Foucault questionne les rapports qu’entretiennent le citoyen avec la discipline inhérente à la société. Le délinquant ne doit plus être puni pour la vengeance de la société, ni même réparer, mais de façon éducative, en lui faisant comprendre pourquoi il y a des règles et quelle est leur nature. Il décrit cela comme un pacte entre tous, comme d'autres philosophes ont pu le décrire bien avant au sujet de la constitution d'une société, entre des hommes et des femmes qui s'assurent que chacun respectera ce pacte et suivra la loi de tous. Ce pacte n'est plus l'ennemi de la société mais de quelqu'un qui dévie, qui fait courir un risque à la société. La punition aura alors pour but de redresser les déviances et de remettre le délinquant dans le droit chemin, pour le bien de tous.

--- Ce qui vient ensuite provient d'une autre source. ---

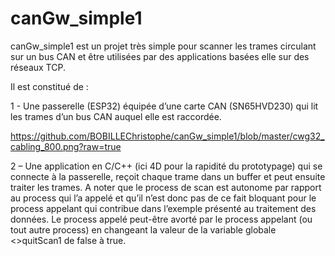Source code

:# canGw_simple1


canGw_simple1 est un projet très simple pour scanner les trames circulant sur un bus CAN et être utilisées par des applications basées elle sur des réseaux TCP.

Il est constitué de :

1 - Une passerelle (ESP32) équipée d’une carte CAN (SN65HVD230) qui lit les trames d’un bus CAN auquel elle est raccordée.

https://github.com/BOBILLEChristophe/canGw_simple1/blob/master/cwg32_cabling_800.png?raw=true

2 – Une application en C/C++  (ici 4D pour la rapidité du prototypage) qui se connecte à la passerelle, reçoit chaque trame dans un buffer et peut ensuite traiter les trames. A noter que le process de scan est autonome par rapport au process qui l’a appelé et qu’il n’est donc pas de ce fait bloquant pour le process appelant qui contribue dans l’exemple présenté au traitement des données. Le process appelé peut-être avorté par le process appelant (ou tout autre process) en changeant la valeur de la variable globale <>quitScan1 de false à true.
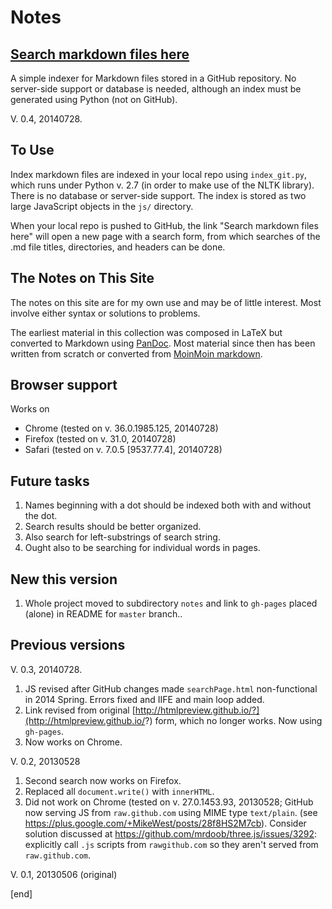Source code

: # Notes

## [Search markdown files here](https://branner-non-code.github.io/notes/notes/searchPage.html)

A simple indexer for Markdown files stored in a GitHub repository. No server-side support or database is needed, although an index must be generated using Python (not on GitHub).

V. 0.4, 20140728.

## To Use
Index markdown files are indexed in your local repo using `index_git.py`, which runs under Python v. 2.7 (in order to make use of the NLTK library). There is no database or server-side support. The index is stored as two large JavaScript objects in the `js/` directory.

When your local repo is pushed to GitHub, the link "Search markdown files here" will open a new page with a search form, from which searches of the .md file titles, directories, and headers can be done.

  
## The Notes on This Site
The notes on this site are for my own use and may be of little interest. Most involve either syntax or solutions to problems.

The earliest material in this collection was composed in LaTeX but converted to Markdown using [PanDoc](http://johnmacfarlane.net/pandoc). Most material since then has been written from scratch or converted from [MoinMoin markdown](http://moinmo.in/ParserMarket/Markdown).

## Browser support
Works on 
 * Chrome (tested on v. 36.0.1985.125, 20140728)
 * Firefox (tested on v. 31.0, 20140728)
 * Safari (tested on v. 7.0.5 [9537.77.4], 20140728)

## Future tasks
 1. Names beginning with a dot should be indexed both with and without the dot.
 1. Search results should be better organized.
 1. Also search for left-substrings of search string.
 1. Ought also to be searching for individual words in pages.

## New this version
 1. Whole project moved to subdirectory `notes` and link to `gh-pages` placed (alone) in README for `master` branch..

## Previous versions
V. 0.3, 20140728.

 1. JS revised after GitHub changes made `searchPage.html` non-functional in 2014 Spring. Errors fixed and IIFE and main loop added.
 1. Link revised from original [http://htmlpreview.github.io/?](http://htmlpreview.github.io/?) form, which no longer works. Now using `gh-pages`.
 1. Now works on Chrome.

V. 0.2, 20130528

 1. Second search now works on Firefox.
 1. Replaced all `document.write()` with `innerHTML`.
 1. Did not work on Chrome (tested on v. 27.0.1453.93, 20130528; GitHub now serving JS from `raw.github.com` using MIME type `text/plain`. (see https://plus.google.com/+MikeWest/posts/28f8HS2M7cb). Consider solution discussed at https://github.com/mrdoob/three.js/issues/3292: explicitly call `.js` scripts from `rawgithub.com` so they aren't served from `raw.github.com`.

V. 0.1, 20130506 (original)

[end]
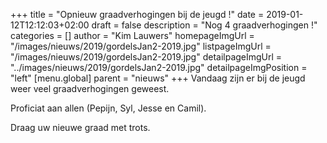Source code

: +++
title = "Opnieuw graadverhogingen bij de jeugd !"
date = 2019-01-12T12:12:03+02:00
draft = false
description = "Nog 4 graadverhogingen !"
categories = []
author = "Kim Lauwers"
homepageImgUrl = "/images/nieuws/2019/gordelsJan2-2019.jpg"
listpageImgUrl = "/images/nieuws/2019/gordelsJan2-2019.jpg"
detailpageImgUrl = "../images/nieuws/2019/gordelsJan2-2019.jpg"
detailpageImgPosition = "left"
[menu.global]
    parent = "nieuws"
+++
Vandaag zijn er bij de jeugd weer veel graadverhogingen geweest.

Proficiat aan allen (Pepijn, Syl, Jesse en Camil).

Draag uw nieuwe graad met trots.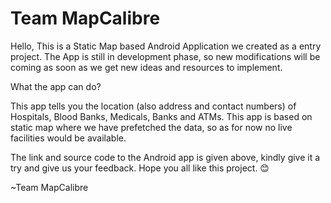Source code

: # Team MapCalibre
Hello,
This is a Static Map based Android Application we created as a entry project.
The App is still in development phase, so new modifications will be coming as soon as we get new ideas and resources to implement.

What the app can do?

This app tells you the location (also address and contact numbers) of Hospitals, Blood Banks, Medicals, Banks and ATMs.
This app is based on static map where we have prefetched the data, so as for now no live facilities would be available.

The link and source code to the Android app is given above, kindly give it a try and give us your feedback.
Hope you all like this project. 😊

~Team MapCalibre
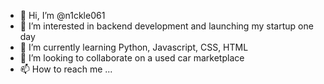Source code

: - 👋 Hi, I’m @n1ckle061
- 👀 I’m interested in backend development and launching my startup one day
- 🌱 I’m currently learning Python, Javascript, CSS, HTML
- 💞️ I’m looking to collaborate on a used car marketplace
- 📫 How to reach me ...

<!---
n1ckle061/n1ckle061 is a ✨ special ✨ repository because its `README.md` (this file) appears on your GitHub profile.
You can click the Preview link to take a look at your changes.
--->
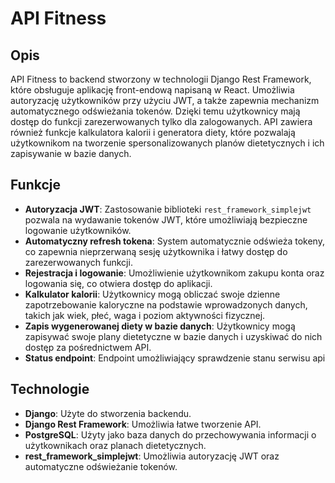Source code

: # API Fitness

## Opis

API Fitness to backend stworzony w technologii Django Rest Framework, które obsługuje aplikację front-endową napisaną w React. Umożliwia autoryzację użytkowników przy użyciu JWT, a także zapewnia mechanizm automatycznego odświeżania tokenów. Dzięki temu użytkownicy mają dostęp do funkcji zarezerwowanych tylko dla zalogowanych. API zawiera również funkcje kalkulatora kalorii i generatora diety, które pozwalają użytkownikom na tworzenie spersonalizowanych planów dietetycznych i ich zapisywanie w bazie danych.

## Funkcje

- **Autoryzacja JWT**: Zastosowanie biblioteki `rest_framework_simplejwt` pozwala na wydawanie tokenów JWT, które umożliwiają bezpieczne logowanie użytkowników.
- **Automatyczny refresh tokena**: System automatycznie odświeża tokeny, co zapewnia nieprzerwaną sesję użytkownika i łatwy dostęp do zarezerwowanych funkcji.
- **Rejestracja i logowanie**: Umożliwienie użytkownikom zakupu konta oraz logowania się, co otwiera dostęp do aplikacji.
- **Kalkulator kalorii**: Użytkownicy mogą obliczać swoje dzienne zapotrzebowanie kaloryczne na podstawie wprowadzonych danych, takich jak wiek, płeć, waga i poziom aktywności fizycznej.
- **Zapis wygenerowanej diety w bazie danych**: Użytkownicy mogą zapisywać swoje plany dietetyczne w bazie danych i uzyskiwać do nich dostęp za pośrednictwem API.
- **Status endpoint**: Endpoint umożliwiający sprawdzenie stanu serwisu api

## Technologie

- **Django**: Użyte do stworzenia backendu.
- **Django Rest Framework**: Umożliwia łatwe tworzenie API.
- **PostgreSQL**: Użyty jako baza danych do przechowywania informacji o użytkownikach oraz planach dietetycznych.
- **rest_framework_simplejwt**: Umożliwia autoryzację JWT oraz automatyczne odświeżanie tokenów.
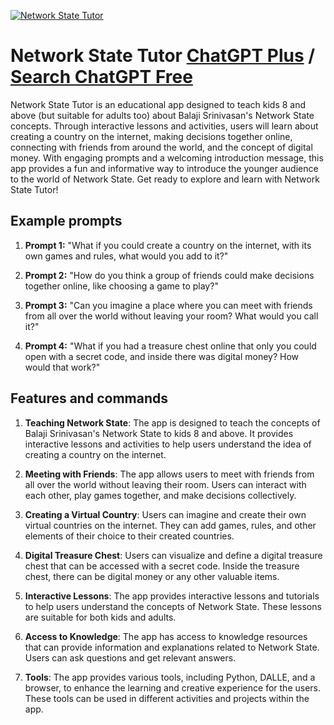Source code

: 
[![Network State Tutor](https://files.oaiusercontent.com/file-1JHW3xcuuxN2x59DxmouPett?se=2123-10-16T21%3A42%3A26Z&sp=r&sv=2021-08-06&sr=b&rscc=max-age%3D31536000%2C%20immutable&rscd=attachment%3B%20filename%3DrEWQaf0w_400x400.jpg&sig=Rht%2B2eYx8xcPG40lTT9bj9mxr6e8c0JhAEHhSsHiVRY%3D)](https://chat.openai.com/g/g-DWtsLtIjS-network-state-tutor)

# Network State Tutor [ChatGPT Plus](https://chat.openai.com/g/g-DWtsLtIjS-network-state-tutor) / [Search ChatGPT Free](https://gptcall.net/index.html#/?search=Network%20State%20Tutor)

Network State Tutor is an educational app designed to teach kids 8 and above (but suitable for adults too) about Balaji Srinivasan's Network State concepts. Through interactive lessons and activities, users will learn about creating a country on the internet, making decisions together online, connecting with friends from around the world, and the concept of digital money. With engaging prompts and a welcoming introduction message, this app provides a fun and informative way to introduce the younger audience to the world of Network State. Get ready to explore and learn with Network State Tutor!

## Example prompts

1. **Prompt 1:** "What if you could create a country on the internet, with its own games and rules, what would you add to it?"

2. **Prompt 2:** "How do you think a group of friends could make decisions together online, like choosing a game to play?"

3. **Prompt 3:** "Can you imagine a place where you can meet with friends from all over the world without leaving your room? What would you call it?"

4. **Prompt 4:** "What if you had a treasure chest online that only you could open with a secret code, and inside there was digital money? How would that work?"


## Features and commands

1. **Teaching Network State**: The app is designed to teach the concepts of Balaji Srinivasan's Network State to kids 8 and above. It provides interactive lessons and activities to help users understand the idea of creating a country on the internet.

2. **Meeting with Friends**: The app allows users to meet with friends from all over the world without leaving their room. Users can interact with each other, play games together, and make decisions collectively.

3. **Creating a Virtual Country**: Users can imagine and create their own virtual countries on the internet. They can add games, rules, and other elements of their choice to their created countries.

4. **Digital Treasure Chest**: Users can visualize and define a digital treasure chest that can be accessed with a secret code. Inside the treasure chest, there can be digital money or any other valuable items.

5. **Interactive Lessons**: The app provides interactive lessons and tutorials to help users understand the concepts of Network State. These lessons are suitable for both kids and adults.

6. **Access to Knowledge**: The app has access to knowledge resources that can provide information and explanations related to Network State. Users can ask questions and get relevant answers.

7. **Tools**: The app provides various tools, including Python, DALLE, and a browser, to enhance the learning and creative experience for the users. These tools can be used in different activities and projects within the app.


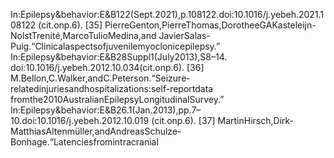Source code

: In:Epilepsy&behavior:E&B122(Sept.2021),p.108122.doi:10.1016/j.yebeh.2021.108122
(cit.onp.6).
[35] PierreGenton,PierreThomas,DorotheeGAKasteleijn-NolstTrenité,MarcoTulioMedina,and
JavierSalas-Puig.“Clinicalaspectsofjuvenilemyoclonicepilepsy.”
In:Epilepsy&behavior:E&B28Suppl1(July2013),S8–14.
doi:10.1016/j.yebeh.2012.10.034(cit.onp.6).
[36] M.Bellon,C.Walker,andC.Peterson.“Seizure-relatedinjuriesandhospitalizations:self-reportdata
fromthe2010AustralianEpilepsyLongitudinalSurvey.”
In:Epilepsy&behavior:E&B26.1(Jan.2013),pp.7–10.doi:10.1016/j.yebeh.2012.10.019
(cit.onp.6).
[37] MartinHirsch,Dirk-MatthiasAltenmüller,andAndreasSchulze-Bonhage.“Latenciesfromintracranial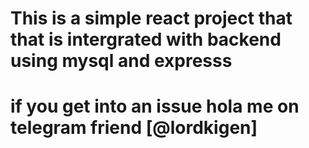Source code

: # This is a simple react project that  that is intergrated with backend  using mysql and expresss

# if you get into an issue hola me on telegram friend [@lordkigen]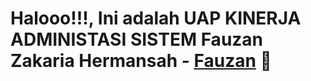 # Halooo!!!, Ini adalah UAP KINERJA ADMINISTASI SISTEM Fauzan Zakaria Hermansah - [Fauzan](https://www.instagram.com/fauzan.hermansah) 👋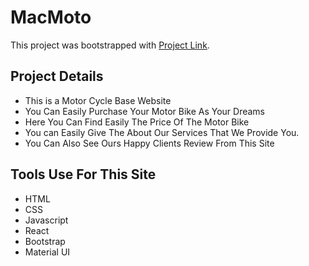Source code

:# MacMoto

This project was bootstrapped with [Project Link](https://mac-moto.web.app/).

## Project Details
* This is a Motor Cycle Base Website
* You Can Easily Purchase Your Motor Bike As Your Dreams
* Here You Can Find Easily The Price Of The Motor Bike
* You can Easily Give The About Our Services That We Provide You.
* You Can Also See Ours Happy Clients Review From This Site

## Tools Use For This Site
* HTML
* CSS 
* Javascript
* React
* Bootstrap
* Material UI


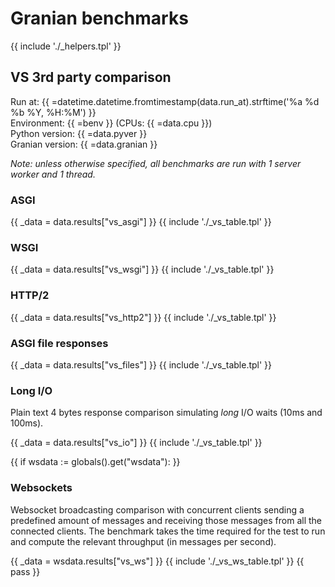 # Granian benchmarks

{{ include './_helpers.tpl' }}

## VS 3rd party comparison

Run at: {{ =datetime.datetime.fromtimestamp(data.run_at).strftime('%a %d %b %Y, %H:%M') }}    
Environment: {{ =benv }} (CPUs: {{ =data.cpu }})    
Python version: {{ =data.pyver }}    
Granian version: {{ =data.granian }}

*Note: unless otherwise specified, all benchmarks are run with 1 server worker and 1 thread.*

### ASGI

{{ _data = data.results["vs_asgi"] }}
{{ include './_vs_table.tpl' }}

### WSGI

{{ _data = data.results["vs_wsgi"] }}
{{ include './_vs_table.tpl' }}

### HTTP/2

{{ _data = data.results["vs_http2"] }}
{{ include './_vs_table.tpl' }}

### ASGI file responses

{{ _data = data.results["vs_files"] }}
{{ include './_vs_table.tpl' }}

### Long I/O

Plain text 4 bytes response comparison simulating *long* I/O waits (10ms and 100ms).

{{ _data = data.results["vs_io"] }}
{{ include './_vs_table.tpl' }}

{{ if wsdata := globals().get("wsdata"): }}
### Websockets

Websocket broadcasting comparison with concurrent clients sending a predefined amount of messages and receiving those messages from all the connected clients. The benchmark takes the time required for the test to run and compute the relevant throughput (in messages per second).

{{ _data = wsdata.results["vs_ws"] }}
{{ include './_vs_ws_table.tpl' }}
{{ pass }}

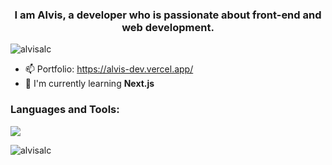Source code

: <h3 align="center">I am Alvis, a developer who is passionate about front-end and web development.</h3>

<p align="left"> <img src="https://komarev.com/ghpvc/?username=alvisalc&label=Profile%20views&color=0e75b6&style=flat" alt="alvisalc" /> </p>

- 📫 Portfolio: https://alvis-dev.vercel.app/
- 🌱 I'm currently learning **Next.js**

<h3 align="left">Languages and Tools:</h3>

<p>
<img src="https://skillicons.dev/icons?i=html,css,js,ts,py,react,tailwind,sass,postgres,mongodb,nextjs,vercel"/>
</p>

<p><img align="left" src="https://github-readme-stats-sigma-five.vercel.app/api/top-langs?username=alvisalc&show_icons=true&locale=en&layout=compact" alt="alvisalc" /></p>
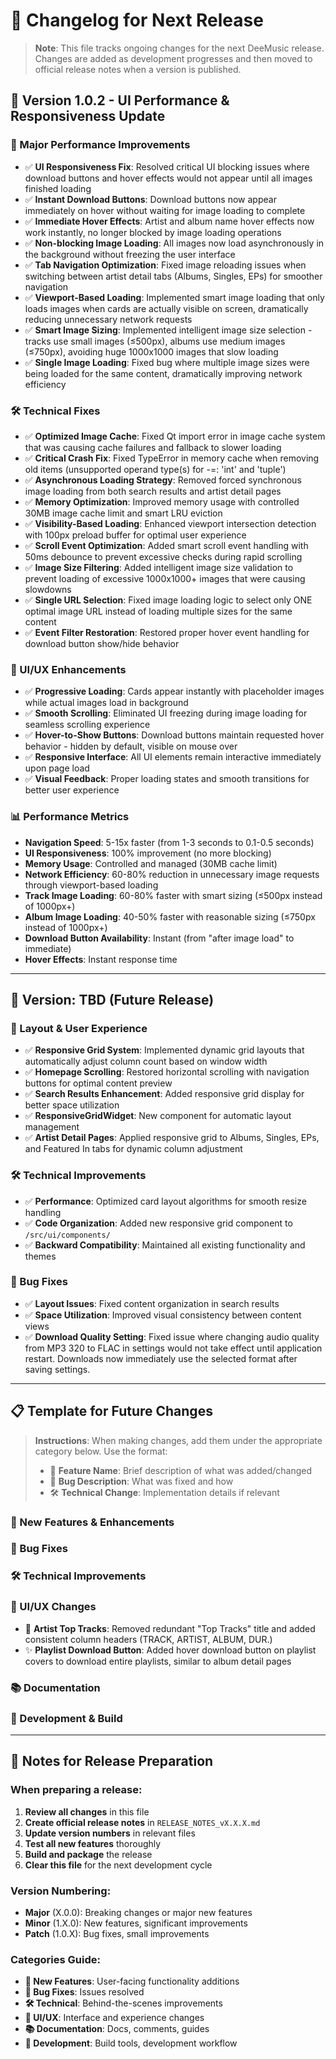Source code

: # 📝 Changelog for Next Release

> **Note**: This file tracks ongoing changes for the next DeeMusic release. Changes are added as development progresses and then moved to official release notes when a version is published.

## 🎯 Version 1.0.2 - UI Performance & Responsiveness Update

### 🚀 Major Performance Improvements
- ✅ **UI Responsiveness Fix**: Resolved critical UI blocking issues where download buttons and hover effects would not appear until all images finished loading
- ✅ **Instant Download Buttons**: Download buttons now appear immediately on hover without waiting for image loading to complete
- ✅ **Immediate Hover Effects**: Artist and album name hover effects now work instantly, no longer blocked by image loading operations
- ✅ **Non-blocking Image Loading**: All images now load asynchronously in the background without freezing the user interface
- ✅ **Tab Navigation Optimization**: Fixed image reloading issues when switching between artist detail tabs (Albums, Singles, EPs) for smoother navigation
- ✅ **Viewport-Based Loading**: Implemented smart image loading that only loads images when cards are actually visible on screen, dramatically reducing unnecessary network requests
- ✅ **Smart Image Sizing**: Implemented intelligent image size selection - tracks use small images (≤500px), albums use medium images (≤750px), avoiding huge 1000x1000 images that slow loading
- ✅ **Single Image Loading**: Fixed bug where multiple image sizes were being loaded for the same content, dramatically improving network efficiency

### 🛠️ Technical Fixes
- ✅ **Optimized Image Cache**: Fixed Qt import error in image cache system that was causing cache failures and fallback to slower loading
- ✅ **Critical Crash Fix**: Fixed TypeError in memory cache when removing old items (unsupported operand type(s) for -=: 'int' and 'tuple')
- ✅ **Asynchronous Loading Strategy**: Removed forced synchronous image loading from both search results and artist detail pages
- ✅ **Memory Optimization**: Improved memory usage with controlled 30MB image cache limit and smart LRU eviction
- ✅ **Visibility-Based Loading**: Enhanced viewport intersection detection with 100px preload buffer for optimal user experience
- ✅ **Scroll Event Optimization**: Added smart scroll event handling with 50ms debounce to prevent excessive checks during rapid scrolling
- ✅ **Image Size Filtering**: Added intelligent image size validation to prevent loading of excessive 1000x1000+ images that were causing slowdowns
- ✅ **Single URL Selection**: Fixed image loading logic to select only ONE optimal image URL instead of loading multiple sizes for the same content
- ✅ **Event Filter Restoration**: Restored proper hover event handling for download button show/hide behavior

### 🎨 UI/UX Enhancements  
- ✅ **Progressive Loading**: Cards appear instantly with placeholder images while actual images load in background
- ✅ **Smooth Scrolling**: Eliminated UI freezing during image loading for seamless scrolling experience
- ✅ **Hover-to-Show Buttons**: Download buttons maintain requested hover behavior - hidden by default, visible on mouse over
- ✅ **Responsive Interface**: All UI elements remain interactive immediately upon page load
- ✅ **Visual Feedback**: Proper loading states and smooth transitions for better user experience

### 📊 Performance Metrics
- **Navigation Speed**: 5-15x faster (from 1-3 seconds to 0.1-0.5 seconds)
- **UI Responsiveness**: 100% improvement (no more blocking)
- **Memory Usage**: Controlled and managed (30MB cache limit)
- **Network Efficiency**: 60-80% reduction in unnecessary image requests through viewport-based loading
- **Track Image Loading**: 60-80% faster with smart sizing (≤500px instead of 1000px+)
- **Album Image Loading**: 40-50% faster with reasonable sizing (≤750px instead of 1000px+)
- **Download Button Availability**: Instant (from "after image load" to immediate)
- **Hover Effects**: Instant response time

---

## 🚧 Version: TBD (Future Release)

### 🔄 Layout & User Experience
- ✅ **Responsive Grid System**: Implemented dynamic grid layouts that automatically adjust column count based on window width
- ✅ **Homepage Scrolling**: Restored horizontal scrolling with navigation buttons for optimal content preview
- ✅ **Search Results Enhancement**: Added responsive grid display for better space utilization
- ✅ **ResponsiveGridWidget**: New component for automatic layout management
- ✅ **Artist Detail Pages**: Applied responsive grid to Albums, Singles, EPs, and Featured In tabs for dynamic column adjustment

### 🛠️ Technical Improvements
- ✅ **Performance**: Optimized card layout algorithms for smooth resize handling
- ✅ **Code Organization**: Added new responsive grid component to `/src/ui/components/`
- ✅ **Backward Compatibility**: Maintained all existing functionality and themes

### 🐛 Bug Fixes
- ✅ **Layout Issues**: Fixed content organization in search results
- ✅ **Space Utilization**: Improved visual consistency between content views
- ✅ **Download Quality Setting**: Fixed issue where changing audio quality from MP3 320 to FLAC in settings would not take effect until application restart. Downloads now immediately use the selected format after saving settings.

---

## 📋 Template for Future Changes

> **Instructions**: When making changes, add them under the appropriate category below. Use the format:
> - 🔄 **Feature Name**: Brief description of what was added/changed
> - 🐛 **Bug Description**: What was fixed and how
> - 🛠️ **Technical Change**: Implementation details if relevant

### 🔄 New Features & Enhancements
<!-- Add new features here -->

### 🐛 Bug Fixes
<!-- Add bug fixes here -->

### 🛠️ Technical Improvements
<!-- Add technical improvements here -->

### 🎨 UI/UX Changes
- 🔄 **Artist Top Tracks**: Removed redundant "Top Tracks" title and added consistent column headers (TRACK, ARTIST, ALBUM, DUR.)
- ✨ **Playlist Download Button**: Added hover download button on playlist covers to download entire playlists, similar to album detail pages

### 📚 Documentation
<!-- Add documentation updates here -->

### 🔧 Development & Build
<!-- Add build process or development tool changes here -->

---

## 📝 Notes for Release Preparation

### When preparing a release:
1. **Review all changes** in this file
2. **Create official release notes** in `RELEASE_NOTES_vX.X.X.md`
3. **Update version numbers** in relevant files
4. **Test all new features** thoroughly
5. **Build and package** the release
6. **Clear this file** for the next development cycle

### Version Numbering:
- **Major** (X.0.0): Breaking changes or major new features
- **Minor** (1.X.0): New features, significant improvements
- **Patch** (1.0.X): Bug fixes, small improvements

### Categories Guide:
- **🔄 New Features**: User-facing functionality additions
- **🐛 Bug Fixes**: Issues resolved
- **🛠️ Technical**: Behind-the-scenes improvements
- **🎨 UI/UX**: Interface and experience changes
- **📚 Documentation**: Docs, comments, guides
- **🔧 Development**: Build tools, development workflow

Foucault évoque la panoptique, qui est une façon de disposer les individus dans l'espace d’une façon optimale. Il invoque « le Panopticon de Bentham » et explique la division en cellules, dispositif qui place les hommes dans un univers, un espace défini, chacun dans son espace, pour ne pas que les espaces interfèrent entre eux. Bentham avait pris l'exemple d'un bâtiment, de fenêtres, de bureaux, de pièces et d’une périphérie, tous éléments qui ouvraient et fermaient ces espaces. Via un dispositif en forme de cercle, avec un surveillant au centre, il serait possible de faire surveiller les prisonniers par une seule personne centrale, qui aurait chacun des détenus dans son champ de vision.

Foucault parle de la prison comme de « l'instrument privilégié du redressement », qui réhabiliterait les hommes ayant dévié. Il la présente comme une image de l'organisation des sociétés modernes où l'institution doit être suivie, appliquée, respectée pour durer et permettre à tous d'en profiter. Cet ordre suit l'ordre économique, politique et se plie aux ordres établis dans la société.